Obesity linked to genetic trigger, study finds

Obesity linked to genetic trigger, study finds

People who lack a certain blood group are ‘genetically predisposed to obesity and increased weight, according to a new study.

The genetic variant identified by researchers disables the SMIM1 gene which is known to contribute to thyroid function and energy expenditure. The authors of the study said that those with the variant were more prone to obesity because they expend less energy at rest. The results of the study suggest that females carried an extra 4.6kg of weight and males carried an extra 2.4kg on average.

Those with the variant were also more likely to have other measures linked to obesity. These included high levels of fat in the blood, signs of fat tissue dysfunction, increased liver enzymes and decreased thyroid hormones.

Published in Med, the study analysed blood from 500,000 participants. The genetic variant was found in 104 of the participants, a rate of one in 5,000 people. SMIM1 was only discovered a decade ago, but the study’s authors said it was ‘exciting’ to learn more about its role in human metabolism.

Co-author Ole Pedersen said: ‘The whole team is very much looking forward to seeing how this new knowledge can be translated into practical solutions for people with this genetic make-up.’

‘A significant factor for obesity’

Based on the results of the study, the researchers believe that SMIM1 could be a significant factor for obesity in around 300,000 people worldwide.

Lead author Mattia Frontini said: ‘Obesity rates have nearly tripled in the past 50 years, and by 2030, more than one billion individuals worldwide are projected to be obese. The associated diseases and complications create significant economic burden on healthcare systems.

‘Obesity is due to an imbalance between energy intake and expenditure, often a complex interplay of lifestyle, environmental, and genetic factors. In a small minority of people, obesity is caused by genetic variants. 

‘When this is the case, new treatments can sometimes be found to benefit these people – and we’re now hoping to run a clinical trial to find out whether widely-available drug for thyroid supplementation may be beneficial in treating obesity in people who lack SMIM1.’

Professor Frontini continued to stress the need for further research into genetic causes of obesity and potential solutions.

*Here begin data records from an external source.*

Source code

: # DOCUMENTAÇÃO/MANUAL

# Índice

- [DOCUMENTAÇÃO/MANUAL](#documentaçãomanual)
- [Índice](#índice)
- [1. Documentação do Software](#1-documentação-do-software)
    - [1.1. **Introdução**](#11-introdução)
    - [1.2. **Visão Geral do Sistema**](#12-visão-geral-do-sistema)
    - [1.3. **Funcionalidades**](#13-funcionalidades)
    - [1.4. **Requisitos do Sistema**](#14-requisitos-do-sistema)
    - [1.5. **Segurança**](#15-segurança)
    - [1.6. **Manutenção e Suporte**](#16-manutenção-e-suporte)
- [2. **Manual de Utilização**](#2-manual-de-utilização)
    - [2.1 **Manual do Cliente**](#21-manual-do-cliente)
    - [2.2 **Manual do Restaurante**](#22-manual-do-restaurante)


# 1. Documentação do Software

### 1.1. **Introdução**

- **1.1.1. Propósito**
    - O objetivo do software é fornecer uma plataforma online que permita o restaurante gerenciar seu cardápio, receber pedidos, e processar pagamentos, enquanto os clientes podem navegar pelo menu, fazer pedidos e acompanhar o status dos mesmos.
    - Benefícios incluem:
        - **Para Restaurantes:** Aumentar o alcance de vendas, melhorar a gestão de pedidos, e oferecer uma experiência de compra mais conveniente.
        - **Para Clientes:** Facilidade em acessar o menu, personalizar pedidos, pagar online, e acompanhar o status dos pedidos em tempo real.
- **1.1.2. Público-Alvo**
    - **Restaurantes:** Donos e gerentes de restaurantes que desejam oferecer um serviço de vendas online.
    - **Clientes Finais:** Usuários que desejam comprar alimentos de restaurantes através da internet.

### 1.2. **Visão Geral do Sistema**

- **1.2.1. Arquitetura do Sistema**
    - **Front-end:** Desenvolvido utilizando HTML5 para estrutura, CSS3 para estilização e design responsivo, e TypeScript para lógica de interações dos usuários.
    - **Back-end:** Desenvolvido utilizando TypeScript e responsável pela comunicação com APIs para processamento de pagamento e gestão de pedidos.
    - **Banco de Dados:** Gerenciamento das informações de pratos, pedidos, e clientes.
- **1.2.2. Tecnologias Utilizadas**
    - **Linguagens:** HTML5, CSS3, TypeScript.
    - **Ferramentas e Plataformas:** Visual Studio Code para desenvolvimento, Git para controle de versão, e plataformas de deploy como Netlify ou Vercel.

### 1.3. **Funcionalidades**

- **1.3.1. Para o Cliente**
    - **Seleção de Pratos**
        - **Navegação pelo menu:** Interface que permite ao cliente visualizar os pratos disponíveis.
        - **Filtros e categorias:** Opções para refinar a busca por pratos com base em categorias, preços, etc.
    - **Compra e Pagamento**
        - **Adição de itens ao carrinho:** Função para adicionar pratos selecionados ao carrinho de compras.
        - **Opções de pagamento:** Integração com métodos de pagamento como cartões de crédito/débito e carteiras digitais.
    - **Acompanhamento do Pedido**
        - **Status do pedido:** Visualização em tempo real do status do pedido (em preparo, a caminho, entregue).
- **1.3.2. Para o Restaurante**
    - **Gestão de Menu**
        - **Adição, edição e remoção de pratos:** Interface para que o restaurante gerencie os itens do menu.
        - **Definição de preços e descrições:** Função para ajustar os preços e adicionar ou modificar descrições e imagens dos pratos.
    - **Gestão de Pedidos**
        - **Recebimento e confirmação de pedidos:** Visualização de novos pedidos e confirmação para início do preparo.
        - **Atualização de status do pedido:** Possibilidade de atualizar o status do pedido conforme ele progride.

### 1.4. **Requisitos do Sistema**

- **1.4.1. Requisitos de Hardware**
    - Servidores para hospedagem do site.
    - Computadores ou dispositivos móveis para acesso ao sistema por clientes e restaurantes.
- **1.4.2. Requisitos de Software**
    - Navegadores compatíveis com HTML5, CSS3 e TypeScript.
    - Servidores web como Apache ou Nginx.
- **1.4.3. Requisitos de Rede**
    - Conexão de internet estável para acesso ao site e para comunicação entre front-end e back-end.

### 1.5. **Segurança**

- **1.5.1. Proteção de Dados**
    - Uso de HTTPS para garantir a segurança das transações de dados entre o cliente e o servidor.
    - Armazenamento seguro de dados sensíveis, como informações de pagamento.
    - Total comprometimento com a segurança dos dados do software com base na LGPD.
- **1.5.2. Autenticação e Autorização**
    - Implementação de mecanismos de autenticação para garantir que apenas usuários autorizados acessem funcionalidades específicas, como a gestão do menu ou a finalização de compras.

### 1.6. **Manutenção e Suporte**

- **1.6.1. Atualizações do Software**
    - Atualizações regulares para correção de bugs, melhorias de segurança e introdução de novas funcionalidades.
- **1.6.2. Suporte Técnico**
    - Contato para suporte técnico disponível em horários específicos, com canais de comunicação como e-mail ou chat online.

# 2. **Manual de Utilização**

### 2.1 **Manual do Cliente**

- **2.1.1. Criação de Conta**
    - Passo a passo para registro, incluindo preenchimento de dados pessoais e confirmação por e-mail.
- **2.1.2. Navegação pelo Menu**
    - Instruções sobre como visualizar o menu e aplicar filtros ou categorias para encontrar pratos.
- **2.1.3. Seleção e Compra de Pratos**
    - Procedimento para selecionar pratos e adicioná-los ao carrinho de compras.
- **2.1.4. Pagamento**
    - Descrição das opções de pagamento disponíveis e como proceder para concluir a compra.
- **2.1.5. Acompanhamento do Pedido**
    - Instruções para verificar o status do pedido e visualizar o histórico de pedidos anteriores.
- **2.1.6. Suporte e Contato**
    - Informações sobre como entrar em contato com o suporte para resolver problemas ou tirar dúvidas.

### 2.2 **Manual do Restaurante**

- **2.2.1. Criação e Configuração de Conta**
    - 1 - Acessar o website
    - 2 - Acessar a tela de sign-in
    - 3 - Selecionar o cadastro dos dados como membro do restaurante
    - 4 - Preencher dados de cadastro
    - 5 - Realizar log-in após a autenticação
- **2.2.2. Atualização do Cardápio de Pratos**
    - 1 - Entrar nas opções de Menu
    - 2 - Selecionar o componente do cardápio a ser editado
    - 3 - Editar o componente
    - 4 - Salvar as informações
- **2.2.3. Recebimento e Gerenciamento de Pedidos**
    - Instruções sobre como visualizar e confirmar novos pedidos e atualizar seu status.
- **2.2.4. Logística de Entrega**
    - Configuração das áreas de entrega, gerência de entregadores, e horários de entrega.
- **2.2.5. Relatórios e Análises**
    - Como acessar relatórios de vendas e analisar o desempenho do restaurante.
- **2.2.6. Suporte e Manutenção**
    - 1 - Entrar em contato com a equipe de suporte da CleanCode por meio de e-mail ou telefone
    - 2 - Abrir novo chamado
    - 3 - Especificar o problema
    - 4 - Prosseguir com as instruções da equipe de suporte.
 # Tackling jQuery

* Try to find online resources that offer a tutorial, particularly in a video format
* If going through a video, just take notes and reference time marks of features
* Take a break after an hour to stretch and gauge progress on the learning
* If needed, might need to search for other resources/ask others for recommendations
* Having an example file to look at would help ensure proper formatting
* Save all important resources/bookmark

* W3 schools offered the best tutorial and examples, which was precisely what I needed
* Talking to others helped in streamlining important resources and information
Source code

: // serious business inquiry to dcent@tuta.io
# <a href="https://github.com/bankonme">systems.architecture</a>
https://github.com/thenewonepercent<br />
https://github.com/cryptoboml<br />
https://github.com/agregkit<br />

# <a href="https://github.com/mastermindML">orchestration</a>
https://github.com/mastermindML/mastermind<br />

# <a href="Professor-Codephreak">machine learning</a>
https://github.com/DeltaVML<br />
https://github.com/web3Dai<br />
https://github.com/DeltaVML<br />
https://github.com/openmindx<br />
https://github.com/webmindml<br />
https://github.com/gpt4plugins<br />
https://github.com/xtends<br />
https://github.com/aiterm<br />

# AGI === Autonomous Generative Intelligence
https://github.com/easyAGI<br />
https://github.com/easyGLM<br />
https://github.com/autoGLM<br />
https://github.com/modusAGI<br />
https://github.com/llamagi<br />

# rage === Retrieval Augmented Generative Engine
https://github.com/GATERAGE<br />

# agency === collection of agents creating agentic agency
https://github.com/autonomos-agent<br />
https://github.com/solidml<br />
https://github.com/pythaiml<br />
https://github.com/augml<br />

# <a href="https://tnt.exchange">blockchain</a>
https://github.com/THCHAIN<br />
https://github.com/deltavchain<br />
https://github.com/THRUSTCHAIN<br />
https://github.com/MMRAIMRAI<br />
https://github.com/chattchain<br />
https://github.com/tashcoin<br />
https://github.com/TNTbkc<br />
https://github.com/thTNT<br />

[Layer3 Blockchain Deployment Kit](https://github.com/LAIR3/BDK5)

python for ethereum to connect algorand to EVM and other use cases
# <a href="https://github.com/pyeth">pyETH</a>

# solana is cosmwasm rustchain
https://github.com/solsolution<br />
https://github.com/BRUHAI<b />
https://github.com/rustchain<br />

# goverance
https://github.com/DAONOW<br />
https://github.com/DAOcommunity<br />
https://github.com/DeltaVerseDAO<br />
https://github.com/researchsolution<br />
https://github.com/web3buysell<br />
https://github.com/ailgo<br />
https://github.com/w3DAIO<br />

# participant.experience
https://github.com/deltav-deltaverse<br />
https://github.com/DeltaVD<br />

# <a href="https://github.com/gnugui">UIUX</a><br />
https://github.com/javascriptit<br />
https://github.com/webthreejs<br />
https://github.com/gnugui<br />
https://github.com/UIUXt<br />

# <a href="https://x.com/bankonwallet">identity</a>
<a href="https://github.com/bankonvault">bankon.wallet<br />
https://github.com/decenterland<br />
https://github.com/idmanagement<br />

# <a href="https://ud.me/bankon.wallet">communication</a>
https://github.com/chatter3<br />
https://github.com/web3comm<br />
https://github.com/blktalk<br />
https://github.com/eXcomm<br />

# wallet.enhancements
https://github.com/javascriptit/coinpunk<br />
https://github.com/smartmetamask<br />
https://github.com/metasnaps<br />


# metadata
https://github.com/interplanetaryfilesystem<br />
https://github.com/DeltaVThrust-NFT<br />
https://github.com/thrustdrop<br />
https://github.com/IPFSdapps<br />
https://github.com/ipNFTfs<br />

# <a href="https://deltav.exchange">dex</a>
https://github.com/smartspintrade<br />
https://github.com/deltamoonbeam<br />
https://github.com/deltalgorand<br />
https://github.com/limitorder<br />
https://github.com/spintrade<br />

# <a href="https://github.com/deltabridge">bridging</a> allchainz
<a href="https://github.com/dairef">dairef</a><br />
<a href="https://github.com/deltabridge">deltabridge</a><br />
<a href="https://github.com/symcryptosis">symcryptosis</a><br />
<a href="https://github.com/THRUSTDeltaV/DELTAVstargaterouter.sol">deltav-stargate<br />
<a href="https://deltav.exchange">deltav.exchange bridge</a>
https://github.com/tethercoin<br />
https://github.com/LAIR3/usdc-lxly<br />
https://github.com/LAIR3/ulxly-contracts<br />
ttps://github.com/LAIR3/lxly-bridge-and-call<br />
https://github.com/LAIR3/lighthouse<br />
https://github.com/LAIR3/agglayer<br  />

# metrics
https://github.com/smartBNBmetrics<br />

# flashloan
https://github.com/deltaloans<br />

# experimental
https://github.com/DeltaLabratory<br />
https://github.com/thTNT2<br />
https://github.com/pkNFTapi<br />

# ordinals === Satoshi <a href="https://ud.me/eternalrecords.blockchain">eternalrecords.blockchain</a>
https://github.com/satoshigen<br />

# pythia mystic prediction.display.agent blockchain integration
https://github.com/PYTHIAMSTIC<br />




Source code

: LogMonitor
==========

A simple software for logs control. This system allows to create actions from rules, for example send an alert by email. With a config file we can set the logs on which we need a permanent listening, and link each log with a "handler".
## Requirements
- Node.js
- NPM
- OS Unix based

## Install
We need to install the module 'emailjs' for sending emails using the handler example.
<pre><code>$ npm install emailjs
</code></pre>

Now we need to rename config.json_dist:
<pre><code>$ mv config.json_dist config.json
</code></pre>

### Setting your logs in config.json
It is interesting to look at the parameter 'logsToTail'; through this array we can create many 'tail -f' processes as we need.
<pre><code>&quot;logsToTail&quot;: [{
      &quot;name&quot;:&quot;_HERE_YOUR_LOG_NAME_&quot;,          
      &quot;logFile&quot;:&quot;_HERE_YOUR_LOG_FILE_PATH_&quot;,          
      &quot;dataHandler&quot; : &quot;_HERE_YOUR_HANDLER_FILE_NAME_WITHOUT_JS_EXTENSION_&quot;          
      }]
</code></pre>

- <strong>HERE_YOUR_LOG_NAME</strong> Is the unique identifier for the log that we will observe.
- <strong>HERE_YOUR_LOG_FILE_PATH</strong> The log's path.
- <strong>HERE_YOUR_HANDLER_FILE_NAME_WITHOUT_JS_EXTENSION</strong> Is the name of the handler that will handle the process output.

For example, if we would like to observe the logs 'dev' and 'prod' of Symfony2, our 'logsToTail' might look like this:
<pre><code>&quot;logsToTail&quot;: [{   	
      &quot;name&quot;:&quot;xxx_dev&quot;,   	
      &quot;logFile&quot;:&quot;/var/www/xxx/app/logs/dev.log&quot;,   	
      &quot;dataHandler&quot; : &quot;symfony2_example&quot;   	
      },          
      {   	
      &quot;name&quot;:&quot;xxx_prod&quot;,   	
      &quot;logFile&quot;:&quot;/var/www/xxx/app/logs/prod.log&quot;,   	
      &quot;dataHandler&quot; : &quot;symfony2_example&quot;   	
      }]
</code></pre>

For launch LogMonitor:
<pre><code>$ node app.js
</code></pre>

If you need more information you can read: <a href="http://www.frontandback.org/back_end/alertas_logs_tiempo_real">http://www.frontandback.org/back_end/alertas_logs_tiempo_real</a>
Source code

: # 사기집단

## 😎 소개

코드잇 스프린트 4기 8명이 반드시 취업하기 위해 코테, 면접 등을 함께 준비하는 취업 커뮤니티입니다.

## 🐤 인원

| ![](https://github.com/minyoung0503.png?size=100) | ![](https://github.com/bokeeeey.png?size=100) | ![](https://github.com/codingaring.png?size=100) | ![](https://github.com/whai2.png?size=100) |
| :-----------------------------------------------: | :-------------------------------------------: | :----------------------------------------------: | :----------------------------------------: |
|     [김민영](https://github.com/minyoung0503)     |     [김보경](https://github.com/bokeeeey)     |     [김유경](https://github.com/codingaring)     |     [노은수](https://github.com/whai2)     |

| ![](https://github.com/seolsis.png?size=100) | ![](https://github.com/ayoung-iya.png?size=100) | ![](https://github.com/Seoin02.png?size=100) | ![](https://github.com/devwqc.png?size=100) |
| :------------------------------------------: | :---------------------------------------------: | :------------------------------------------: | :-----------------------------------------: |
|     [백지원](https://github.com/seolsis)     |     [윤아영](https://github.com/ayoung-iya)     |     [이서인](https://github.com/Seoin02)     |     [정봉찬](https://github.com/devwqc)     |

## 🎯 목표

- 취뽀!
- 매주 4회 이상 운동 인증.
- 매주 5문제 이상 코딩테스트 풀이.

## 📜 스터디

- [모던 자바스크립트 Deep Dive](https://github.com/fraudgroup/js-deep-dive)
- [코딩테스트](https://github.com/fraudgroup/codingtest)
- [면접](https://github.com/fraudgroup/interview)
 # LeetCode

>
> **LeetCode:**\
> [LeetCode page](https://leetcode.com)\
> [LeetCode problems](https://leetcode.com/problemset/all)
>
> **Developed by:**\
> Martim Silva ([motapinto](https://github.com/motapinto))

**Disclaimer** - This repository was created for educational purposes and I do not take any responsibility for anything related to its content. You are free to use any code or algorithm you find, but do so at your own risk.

She said: ‘Our findings highlight the need to investigate the genetic cause of obesity, to select the most appropriate and effective treatment, but also to reduce the social stigma associated to it.’

First author Dr Luca Stefanucci added: ‘With the increased availability of genetic data, and more information on SMIM1 mechanism, we would like to see that when individuals lacking SMIM1 are identified, they receive information and support.’